*DATA UNDER STUDY*:

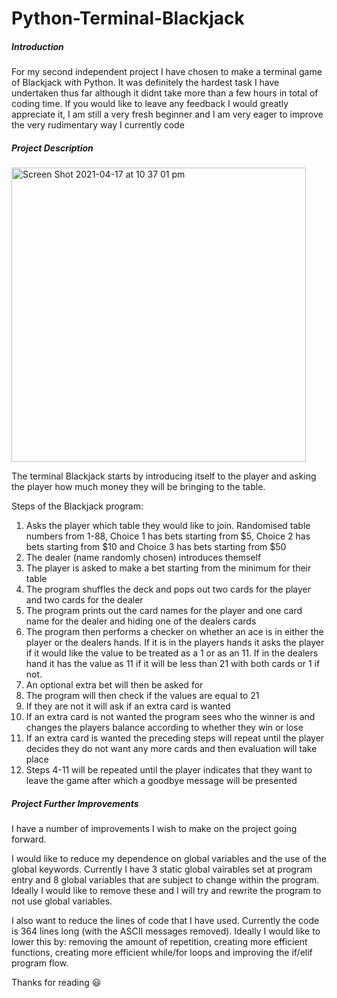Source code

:# Python-Terminal-Blackjack

##### Introduction

For my second independent project I have chosen to make a terminal game of Blackjack with Python. It was definitely the hardest task I have undertaken thus far although it didnt take more than a few hours in total of coding time. If you would like to leave any feedback I would greatly appreciate it, I am still a very fresh beginner and I am very eager to improve the very rudimentary way I currently code

##### Project Description

<img width="471" alt="Screen Shot 2021-04-17 at 10 37 01 pm" src="https://user-images.githubusercontent.com/66585639/115113562-54387e80-9fce-11eb-9aa0-8fd8b11c0fde.png">

The terminal Blackjack starts by introducing itself to the player and asking the player how much money they will be bringing to the table.

Steps of the Blackjack program:

1. Asks the player which table they would like to join. Randomised table numbers from 1-88, Choice 1 has bets starting from $5, Choice 2 has bets starting from $10 and Choice 3 has bets starting from $50
2. The dealer (name randomly chosen) introduces themself
3. The player is asked to make a bet starting from the minimum for their table
4. The program shuffles the deck and pops out two cards for the player and two cards for the dealer
5. The program prints out the card names for the player and one card name for the dealer and hiding one of the dealers cards
6. The program then performs a checker on whether an ace is in either the player or the dealers hands. If it is in the players hands it asks the player if it would like the value to be treated as a 1 or as an 11. If in the dealers hand it has the value as 11 if it will be less than 21 with both cards or 1 if not.
7. An optional extra bet will then be asked for 
8. The program will then check if the values are equal to 21
9. If they are not it will ask if an extra card is wanted
10. If an extra card is not wanted the program sees who the winner is and changes the players balance according to whether they win or lose
11. If an extra card is wanted the preceding steps will repeat until the player decides they do not want any more cards and then evaluation will take place
12. Steps 4-11 will be repeated until the player indicates that they want to leave the game after which a goodbye message will be presented

##### Project Further Improvements

I have a number of improvements I wish to make on the project going forward. 

I would like to reduce my dependence on global variables and the use of the global keywords. Currently I have 3 static global vairables set at program entry and 8 global variables that are subject to change within the program. Ideally I would like to remove these and I will try and rewrite the program to not use global variables.

I also want to reduce the lines of code that I have used. Currently the code is 364 lines long (with the ASCII messages removed). Ideally I would like to lower this by: removing the amount of repetition, creating more efficient functions, creating more efficient  while/for loops and improving the if/elif program flow.

Thanks for reading 😃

*WHAT YOU ARE ASKED TO DO*: Give again, word for word, every line from the top of the data through the line with "10. If an extra", both ends included, and exclude the pictures.

*ANSWER SPACE*:
Source code

:# Python-Terminal-Blackjack

##### Introduction

For my second independent project I have chosen to make a terminal game of Blackjack with Python. It was definitely the hardest task I have undertaken thus far although it didnt take more than a few hours in total of coding time. If you would like to leave any feedback I would greatly appreciate it, I am still a very fresh beginner and I am very eager to improve the very rudimentary way I currently code

##### Project Description

<img width="471" alt="Screen Shot 2021-04-17 at 10 37 01 pm" src="https://user-images.githubusercontent.com/66585639/115113562-54387e80-9fce-11eb-9aa0-8fd8b11c0fde.png">

The terminal Blackjack starts by introducing itself to the player and asking the player how much money they will be bringing to the table.

Steps of the Blackjack program:

1. Asks the player which table they would like to join. Randomised table numbers from 1-88, Choice 1 has bets starting from $5, Choice 2 has bets starting from $10 and Choice 3 has bets starting from $50
2. The dealer (name randomly chosen) introduces themself
3. The player is asked to make a bet starting from the minimum for their table
4. The program shuffles the deck and pops out two cards for the player and two cards for the dealer
5. The program prints out the card names for the player and one card name for the dealer and hiding one of the dealers cards
6. The program then performs a checker on whether an ace is in either the player or the dealers hands. If it is in the players hands it asks the player if it would like the value to be treated as a 1 or as an 11. If in the dealers hand it has the value as 11 if it will be less than 21 with both cards or 1 if not.
7. An optional extra bet will then be asked for 
8. The program will then check if the values are equal to 21
9. If they are not it will ask if an extra card is wanted
10. If an extra card is not wanted the program sees who the winner is and changes the players balance according to whether they win or lose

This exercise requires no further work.